The responsibility borne by those rich people who close their hearts and are only concerned with accumulating wealth is very big. Let us recall the parable that Jesus tells us about the rich man and the poor man Lazarus (Lk 16:19-31).

But their situation becomes intolerable when they also unjustly acquire these riches, cheating those who, by the sweat of their brow, earned their wages.

In no way can one draw from these words of James a legitimisation for Marxism, nor can one claim to find here a biblical foundation for the so-called “liberation theology”. But the strong words of this reading do exhort us to an examination of conscience about how we handle earthly goods, what we do with the spiritual goods we have been given and how much responsibility it means to possess them.

Let us simply keep in mind that everything we do or fail to do has consequences. “In everything you do, remember your end”, the book of Sirach tells us (7:36a). But we tend to stop thinking about it and simply jump into action.

If our actions and words come from a good heart, which has already been sufficiently purified and is already capable of following the guidance of the Holy Spirit, then we can set out on the path with greater confidence and can generally heed our inner impulses.

But if we are not yet so advanced in our spiritual life, it is all the more important that we reflect on our words and actions, examining them in the light of truth.
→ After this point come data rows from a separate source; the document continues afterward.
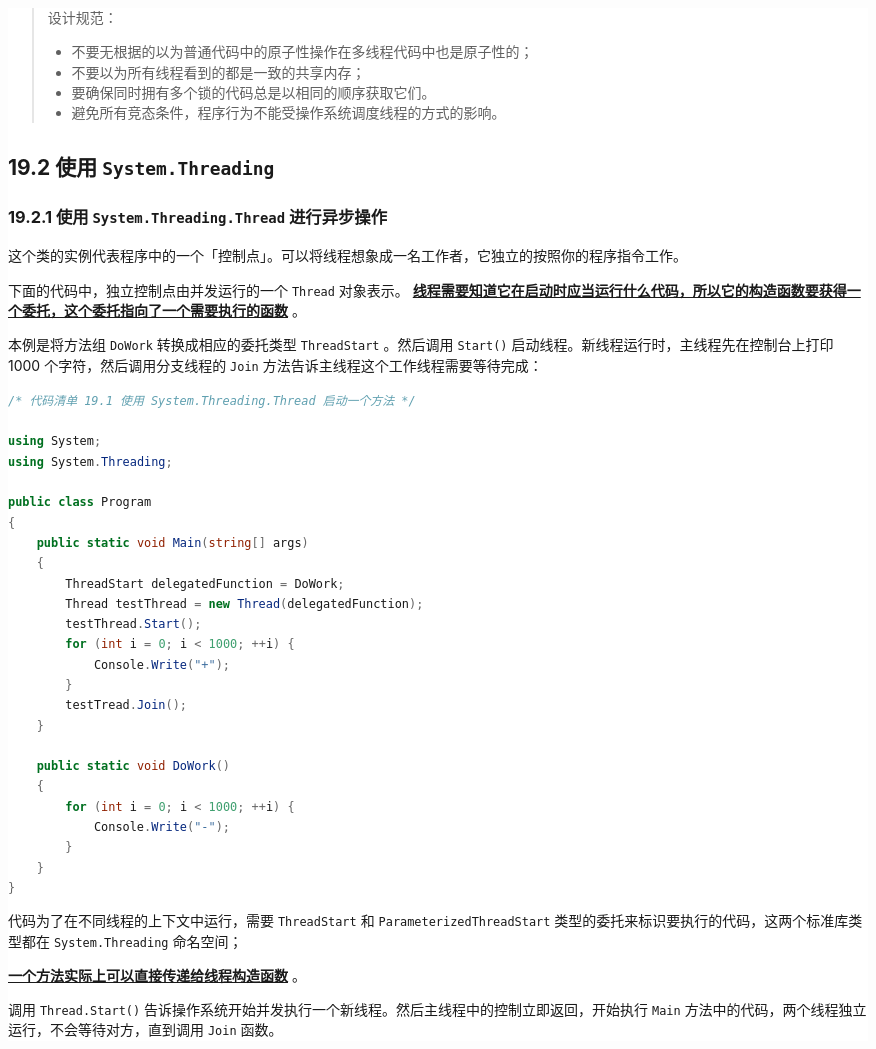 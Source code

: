 > 设计规范：
>
> * 不要无根据的以为普通代码中的原子性操作在多线程代码中也是原子性的；
> * 不要以为所有线程看到的都是一致的共享内存；
> * 要确保同时拥有多个锁的代码总是以相同的顺序获取它们。
> * 避免所有竞态条件，程序行为不能受操作系统调度线程的方式的影响。

## 19.2 使用 `System.Threading`

### 19.2.1 使用 `System.Threading.Thread` 进行异步操作

这个类的实例代表程序中的一个「控制点」。可以将线程想象成一名工作者，它独立的按照你的程序指令工作。

下面的代码中，独立控制点由并发运行的一个 `Thread` 对象表示。 **<u>线程需要知道它在启动时应当运行什么代码，所以它的构造函数要获得一个委托，这个委托指向了一个需要执行的函数</u>** 。

本例是将方法组 `DoWork` 转换成相应的委托类型 `ThreadStart` 。然后调用 `Start()` 启动线程。新线程运行时，主线程先在控制台上打印 1000 个字符，然后调用分支线程的 `Join` 方法告诉主线程这个工作线程需要等待完成：

```C#
/* 代码清单 19.1 使用 System.Threading.Thread 启动一个方法 */

using System;
using System.Threading;

public class Program
{
    public static void Main(string[] args)
    {
        ThreadStart delegatedFunction = DoWork;
        Thread testThread = new Thread(delegatedFunction);
        testThread.Start();
        for (int i = 0; i < 1000; ++i) {
            Console.Write("+");
        }
        testTread.Join();
    }
    
    public static void DoWork()
    {
        for (int i = 0; i < 1000; ++i) {
            Console.Write("-");
        }
    }
}
```

代码为了在不同线程的上下文中运行，需要 `ThreadStart` 和 `ParameterizedThreadStart` 类型的委托来标识要执行的代码，这两个标准库类型都在 `System.Threading` 命名空间；

**<u>一个方法实际上可以直接传递给线程构造函数</u>** 。

调用 `Thread.Start()` 告诉操作系统开始并发执行一个新线程。然后主线程中的控制立即返回，开始执行 `Main` 方法中的代码，两个线程独立运行，不会等待对方，直到调用 `Join` 函数。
To do this, Sacred Scripture gives us very simple rules that we all know and that Jesus calls us to remember. Let us remember, for example, that the Lord tells us: “So always treat others as you would like them to treat you” (Mt 7:12).
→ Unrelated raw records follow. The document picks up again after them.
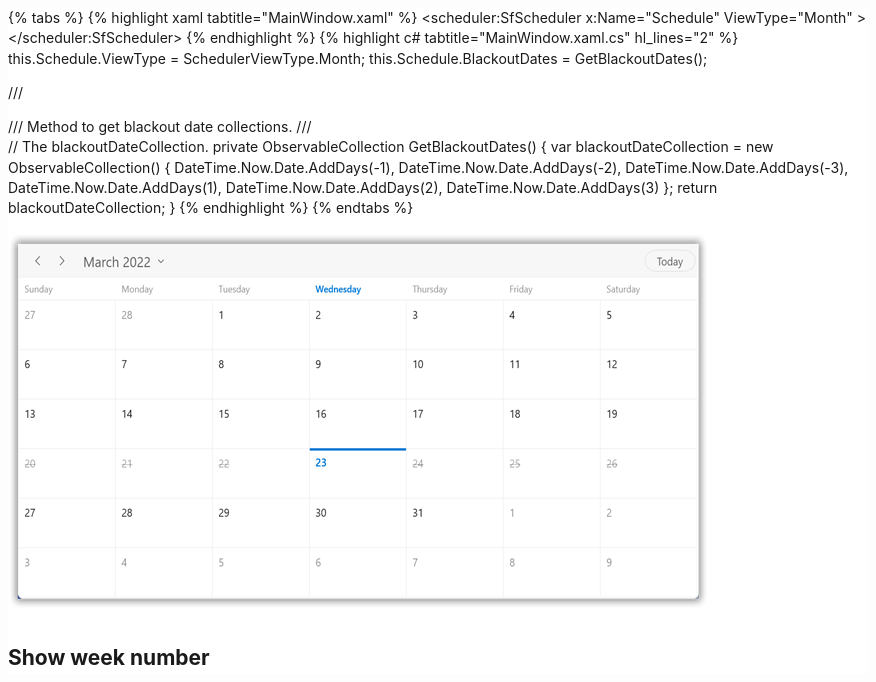 {% tabs %}
{% highlight xaml tabtitle="MainWindow.xaml" %}
<scheduler:SfScheduler x:Name="Schedule"
                       ViewType="Month" >
</scheduler:SfScheduler>
{% endhighlight %}
{% highlight c# tabtitle="MainWindow.xaml.cs" hl_lines="2" %}
this.Schedule.ViewType = SchedulerViewType.Month;
this.Schedule.BlackoutDates = GetBlackoutDates();

/// <summary>
/// Method to get blackout date collections.
/// </summary>
// <returns>The blackoutDateCollection.</returns>
private ObservableCollection<DateTime> GetBlackoutDates()
{
     var blackoutDateCollection = new ObservableCollection<DateTime>()
     {
          DateTime.Now.Date.AddDays(-1),
          DateTime.Now.Date.AddDays(-2),
          DateTime.Now.Date.AddDays(-3),
          DateTime.Now.Date.AddDays(1),
          DateTime.Now.Date.AddDays(2),
          DateTime.Now.Date.AddDays(3)
     };
     return blackoutDateCollection;
}
{% endhighlight %}
{% endtabs %}

![blackout-dates-in-winui-scheduler-month-view](Month-View_Imges/blackout-dates-in-winui-scheduler.png)

## Show week number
The key point is in the concrete application of these “maxims” of the Lord. Those rich people to whom today’s reading is addressed do not even deign to think about God’s precepts. Their inner self is already consumed by greed and injustice, and their conscience has become numb. Unscrupulously, thoughtlessly and ruthlessly, they reach the height of injustice, because evil tends to grow more and more and, if it is not stopped, it ends up devouring everything in its insatiability.

In order not to reach even the abyss of such darkness, it is highly advisable that we immediately oppose any form of injustice that manifests itself in our deeds or words. We should not allow anything that could further develop negatively. If we do this in all areas, always being attentive to our hearts and actions, then we will be purified in the Spirit of the Lord. And if we were weak and gave in to our negative inclinations, we should immediately put the matter right before God and, if possible, also before the people concerned.

In order to avoid any injustice and greed, the practice of the virtues, with which we consciously counteract our evil inclinations, is even more effective. Against greed, there is generosity. Against injustice, there is acting justly and mercifully. The longing for and practice of these virtues permanently strengthens us in doing good, and makes us more and more receptive to identifying the good. In this way, we also become more aware that we must handle our gifts and talents with great responsibility. For when we do good, it will unfold more and more, just as evil increases more and more when it is not stopped.